◆ **Problem details**:
Restate all the data word for word and omit the pictures.

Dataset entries
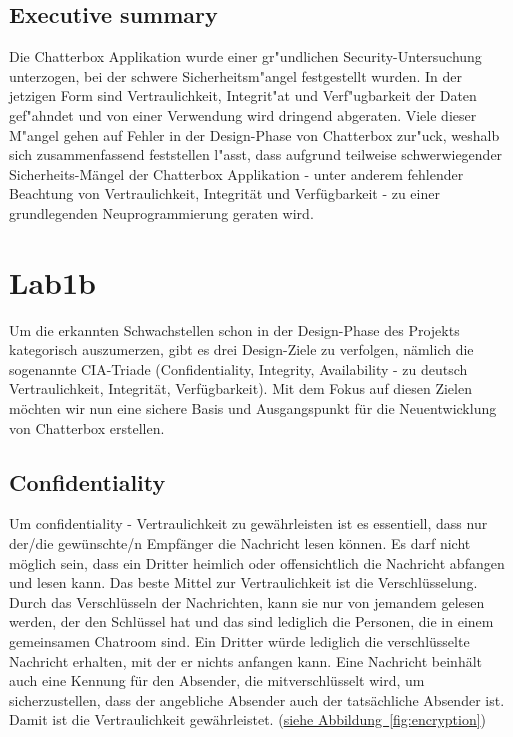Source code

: \documentclass[12pt,a4paper,titlepage,oneside]{scrartcl}
\begin{document}
\subsection{Executive summary}
Die Chatterbox Applikation wurde einer gr"undlichen Security-Untersuchung unterzogen, bei der schwere Sicherheitsm"angel festgestellt wurden. In der jetzigen Form sind Vertraulichkeit, Integrit"at und Verf"ugbarkeit der Daten gef"ahndet und von einer Verwendung wird dringend abgeraten. Viele dieser M"angel gehen auf Fehler in der Design-Phase von Chatterbox zur"uck, weshalb sich zusammenfassend feststellen l"asst, dass aufgrund teilweise schwerwiegender Sicherheits-Mängel der Chatterbox Applikation - unter anderem fehlender Beachtung von Vertraulichkeit, Integrität und Verfügbarkeit - zu einer grundlegenden Neuprogrammierung geraten wird.

\section{Lab1b}

Um die erkannten Schwachstellen schon in der Design-Phase des Projekts kategorisch auszumerzen, gibt es drei Design-Ziele zu verfolgen, n\"amlich die sogenannte CIA-Triade (Confidentiality, Integrity, Availability - zu deutsch Vertraulichkeit, Integrit\"at, Verf\"ugbarkeit). Mit dem Fokus auf diesen Zielen m\"ochten wir nun eine sichere Basis und Ausgangspunkt f\"ur die Neuentwicklung von Chatterbox erstellen.

\subsection{Confidentiality}
Um confidentiality - Vertraulichkeit zu gew\"ahrleisten ist es essentiell, dass nur der/die gew\"unschte/n Empf\"anger die Nachricht lesen k\"onnen. Es darf nicht m\"oglich sein, dass ein Dritter heimlich oder offensichtlich die Nachricht abfangen und lesen kann. Das beste Mittel zur Vertraulichkeit ist die Verschl\"usselung. Durch das Verschl\"usseln der Nachrichten, kann sie nur von jemandem gelesen werden, der den Schl\"ussel hat und das sind lediglich die Personen, die in einem gemeinsamen Chatroom sind. Ein Dritter w\"urde lediglich die verschl\"usselte Nachricht erhalten, mit der er nichts anfangen kann. Eine Nachricht beinh\"alt auch eine Kennung f\"ur den Absender, die mitverschl\"usselt wird, um sicherzustellen, dass der angebliche Absender auch der tats\"achliche Absender ist. Damit ist die Vertraulichkeit gew\"ahrleistet. (\hyperref[fig:encryption]{siehe Abbildung~\ref*{fig:encryption}})
\end{document}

◆ **Solution for this task**:
Source code

: \documentclass[12pt,a4paper,titlepage,oneside]{scrartcl}
\begin{document}
\subsection{Executive summary}
Die Chatterbox Applikation wurde einer gr"undlichen Security-Untersuchung unterzogen, bei der schwere Sicherheitsm"angel festgestellt wurden. In der jetzigen Form sind Vertraulichkeit, Integrit"at und Verf"ugbarkeit der Daten gef"ahndet und von einer Verwendung wird dringend abgeraten. Viele dieser M"angel gehen auf Fehler in der Design-Phase von Chatterbox zur"uck, weshalb sich zusammenfassend feststellen l"asst, dass aufgrund teilweise schwerwiegender Sicherheits-Mängel der Chatterbox Applikation - unter anderem fehlender Beachtung von Vertraulichkeit, Integrität und Verfügbarkeit - zu einer grundlegenden Neuprogrammierung geraten wird.

\section{Lab1b}

Um die erkannten Schwachstellen schon in der Design-Phase des Projekts kategorisch auszumerzen, gibt es drei Design-Ziele zu verfolgen, n\"amlich die sogenannte CIA-Triade (Confidentiality, Integrity, Availability - zu deutsch Vertraulichkeit, Integrit\"at, Verf\"ugbarkeit). Mit dem Fokus auf diesen Zielen m\"ochten wir nun eine sichere Basis und Ausgangspunkt f\"ur die Neuentwicklung von Chatterbox erstellen.

\subsection{Confidentiality}
Um confidentiality - Vertraulichkeit zu gew\"ahrleisten ist es essentiell, dass nur der/die gew\"unschte/n Empf\"anger die Nachricht lesen k\"onnen. Es darf nicht m\"oglich sein, dass ein Dritter heimlich oder offensichtlich die Nachricht abfangen und lesen kann. Das beste Mittel zur Vertraulichkeit ist die Verschl\"usselung. Durch das Verschl\"usseln der Nachrichten, kann sie nur von jemandem gelesen werden, der den Schl\"ussel hat und das sind lediglich die Personen, die in einem gemeinsamen Chatroom sind. Ein Dritter w\"urde lediglich die verschl\"usselte Nachricht erhalten, mit der er nichts anfangen kann. Eine Nachricht beinh\"alt auch eine Kennung f\"ur den Absender, die mitverschl\"usselt wird, um sicherzustellen, dass der angebliche Absender auch der tats\"achliche Absender ist. Damit ist die Vertraulichkeit gew\"ahrleistet. (\hyperref[fig:encryption]{siehe Abbildung~\ref*{fig:encryption}})
\end{document}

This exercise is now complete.